しかし、こうした経済活動に伴い、生産現場では、プランテーション開発による森林減少や、地域住民の権利侵害といった環境・社会面での課題も報告されている。これらの地域のなかには、ゾウやトラなどの絶滅危惧種が生息可能な生物多様性が豊かな自然が残る場所もあることからも、自然環境を守りながら持続可能な生産を行なえるかの検討と具体的な取り組みの開始は急務とWWFは考えている。
こうした背景から、世界のタイヤ・自動車関連産業が天然ゴムの持続可能性に果たす役割は大きく、またこれらの業界でグローバルにビジネスを展開する企業の多く存在する日本は、市場という側面から大きな貢献ができる可能性がある。
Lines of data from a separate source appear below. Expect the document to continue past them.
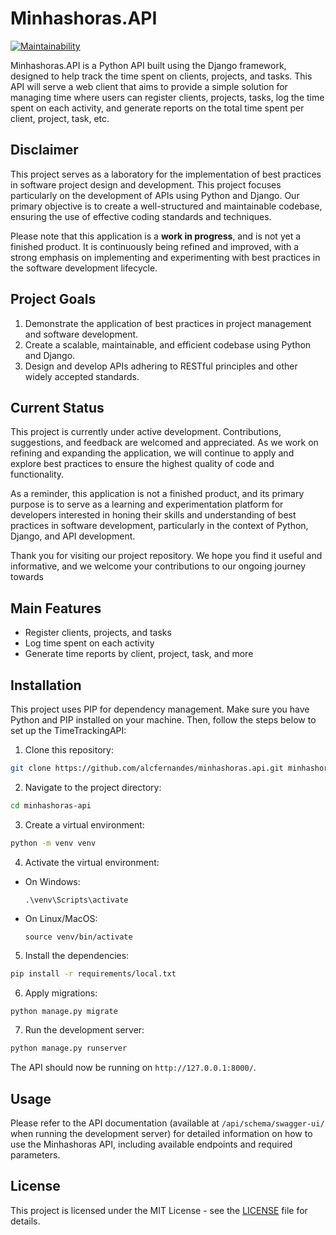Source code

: # Minhashoras.API
[![Maintainability](https://api.codeclimate.com/v1/badges/63de08d06582d8cb4ca5/maintainability)](https://codeclimate.com/github/alcfernandes/minhashoras.api/maintainability)

Minhashoras.API is a Python API built using the Django framework, designed to help track the time spent on clients, 
projects, and tasks. This API will serve a web client that aims to provide a simple solution for managing time where 
users can register clients, projects, tasks, log the time spent on each activity, and generate reports on the total time
spent per client, project, task, etc.

## Disclaimer

This project serves as a laboratory for the implementation of best practices in software project design and development. This project focuses particularly on the development of APIs using Python and Django. Our primary objective is to create a well-structured and maintainable codebase, ensuring the use of effective coding standards and techniques.

Please note that this application is a **work in progress**, and is not yet a finished product. It is continuously being refined and improved, with a strong emphasis on implementing and experimenting with best practices in the software development lifecycle.

## Project Goals

1. Demonstrate the application of best practices in project management and software development.
2. Create a scalable, maintainable, and efficient codebase using Python and Django.
3. Design and develop APIs adhering to RESTful principles and other widely accepted standards.

## Current Status

This project is currently under active development. Contributions, suggestions, and feedback are welcomed and appreciated. As we work on refining and expanding the application, we will continue to apply and explore best practices to ensure the highest quality of code and functionality.

As a reminder, this application is not a finished product, and its primary purpose is to serve as a learning and experimentation platform for developers interested in honing their skills and understanding of best practices in software development, particularly in the context of Python, Django, and API development.

Thank you for visiting our project repository. We hope you find it useful and informative, and we welcome your contributions to our ongoing journey towards


## Main Features

- Register clients, projects, and tasks
- Log time spent on each activity
- Generate time reports by client, project, task, and more

## Installation

This project uses PIP for dependency management. Make sure you have Python and PIP installed on your machine. Then, follow the steps below to set up the TimeTrackingAPI:

1. Clone this repository:
```bash
git clone https://github.com/alcfernandes/minhashoras.api.git minhashoras-api
```

2. Navigate to the project directory:
```bash
cd minhashoras-api
```

3. Create a virtual environment:

```bash
python -m venv venv
```

4. Activate the virtual environment:

- On Windows:
  ```
  .\venv\Scripts\activate
  ```

- On Linux/MacOS:
  ```
  source venv/bin/activate
  ```

5. Install the dependencies:
```bash
pip install -r requirements/local.txt
```

6. Apply migrations:
```bash
python manage.py migrate
```

7. Run the development server:
```bash
python manage.py runserver
```
The API should now be running on `http://127.0.0.1:8000/`.

## Usage
Please refer to the API documentation (available at `/api/schema/swagger-ui/` when running the development server) for detailed information on how to use the Minhashoras API, including available endpoints and required parameters.

## License
This project is licensed under the MIT License - see the [LICENSE](LICENSE) file for details.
ここ数年の間にも、WWFはミシュランやトヨタ自動車とのグローバルパートナーシップにおいて、天然ゴムのトレーサビリティや持続可能性の確認について協働をしてきた。
そして、こうした動きを一部の先進企業だけの取り組みに留めず、世界中の天然ゴムサプライチェーンと生産地へ拡大させるため、天然ゴムや持続可能性に関する様々なステークホルダーによって、GPSNRの設立に向けた準備が進められてきた。
WWFでは、GPSNRが今後WBCSD傘下のTIPの枠を超え、天然ゴムの生産者、加工企業、自動車メーカー、NGOなどがサプライチェーンを通じて協働し、トレーサビリティーの確立や、より高い持続可能性が実現されることを期待している。